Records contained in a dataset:
================
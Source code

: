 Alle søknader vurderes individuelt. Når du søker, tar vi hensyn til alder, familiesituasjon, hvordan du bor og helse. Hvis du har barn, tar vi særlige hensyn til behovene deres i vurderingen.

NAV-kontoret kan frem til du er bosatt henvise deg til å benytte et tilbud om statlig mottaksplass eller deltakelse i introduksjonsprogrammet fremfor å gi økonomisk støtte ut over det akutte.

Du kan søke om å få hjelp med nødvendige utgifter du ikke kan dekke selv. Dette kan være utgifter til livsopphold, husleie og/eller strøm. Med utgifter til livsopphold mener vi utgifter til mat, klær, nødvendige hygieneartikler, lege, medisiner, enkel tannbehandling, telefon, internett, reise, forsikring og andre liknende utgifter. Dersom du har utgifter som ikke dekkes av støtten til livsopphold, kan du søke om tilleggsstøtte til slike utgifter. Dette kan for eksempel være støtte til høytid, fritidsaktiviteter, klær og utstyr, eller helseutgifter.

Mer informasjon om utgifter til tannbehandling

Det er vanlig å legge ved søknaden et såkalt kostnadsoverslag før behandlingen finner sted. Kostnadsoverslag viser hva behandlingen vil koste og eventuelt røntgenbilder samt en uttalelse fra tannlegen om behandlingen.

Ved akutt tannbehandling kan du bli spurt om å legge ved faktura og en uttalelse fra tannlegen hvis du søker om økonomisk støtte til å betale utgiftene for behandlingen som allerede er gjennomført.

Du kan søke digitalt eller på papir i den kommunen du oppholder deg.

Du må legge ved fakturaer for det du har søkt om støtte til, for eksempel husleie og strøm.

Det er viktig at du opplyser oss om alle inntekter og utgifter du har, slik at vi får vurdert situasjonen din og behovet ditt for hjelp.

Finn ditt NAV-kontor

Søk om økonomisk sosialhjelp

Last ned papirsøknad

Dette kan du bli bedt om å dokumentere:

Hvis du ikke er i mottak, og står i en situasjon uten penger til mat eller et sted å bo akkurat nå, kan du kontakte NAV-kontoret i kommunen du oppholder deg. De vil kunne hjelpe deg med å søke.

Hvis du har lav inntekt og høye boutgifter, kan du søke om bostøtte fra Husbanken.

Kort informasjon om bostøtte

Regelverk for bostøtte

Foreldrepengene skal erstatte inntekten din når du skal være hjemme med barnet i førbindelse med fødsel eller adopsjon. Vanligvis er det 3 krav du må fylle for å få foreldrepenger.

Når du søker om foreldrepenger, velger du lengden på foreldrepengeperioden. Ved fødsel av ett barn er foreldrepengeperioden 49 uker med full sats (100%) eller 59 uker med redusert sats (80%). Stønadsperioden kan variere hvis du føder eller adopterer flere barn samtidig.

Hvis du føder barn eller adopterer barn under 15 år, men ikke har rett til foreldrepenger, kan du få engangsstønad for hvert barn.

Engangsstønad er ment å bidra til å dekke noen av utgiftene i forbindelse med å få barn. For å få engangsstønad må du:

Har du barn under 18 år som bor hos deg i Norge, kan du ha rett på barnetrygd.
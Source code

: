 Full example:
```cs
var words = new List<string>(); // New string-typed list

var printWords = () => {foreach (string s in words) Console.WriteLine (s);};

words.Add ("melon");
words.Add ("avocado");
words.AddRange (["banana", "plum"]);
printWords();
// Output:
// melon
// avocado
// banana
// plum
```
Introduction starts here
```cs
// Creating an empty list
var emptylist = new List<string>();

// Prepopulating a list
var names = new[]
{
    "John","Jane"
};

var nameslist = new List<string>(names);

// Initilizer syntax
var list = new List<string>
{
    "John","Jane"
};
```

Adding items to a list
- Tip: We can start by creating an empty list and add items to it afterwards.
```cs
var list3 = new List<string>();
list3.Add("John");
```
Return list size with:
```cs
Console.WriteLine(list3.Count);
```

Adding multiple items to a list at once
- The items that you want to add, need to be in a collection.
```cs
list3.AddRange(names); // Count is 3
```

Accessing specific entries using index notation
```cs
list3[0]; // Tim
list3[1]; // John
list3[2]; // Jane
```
================
— WHAT YOU SHOULD DO —
Check each line of the records for the word "behandlingen", then state how many lines have it, as a number only.

— ANSWER AREA —
2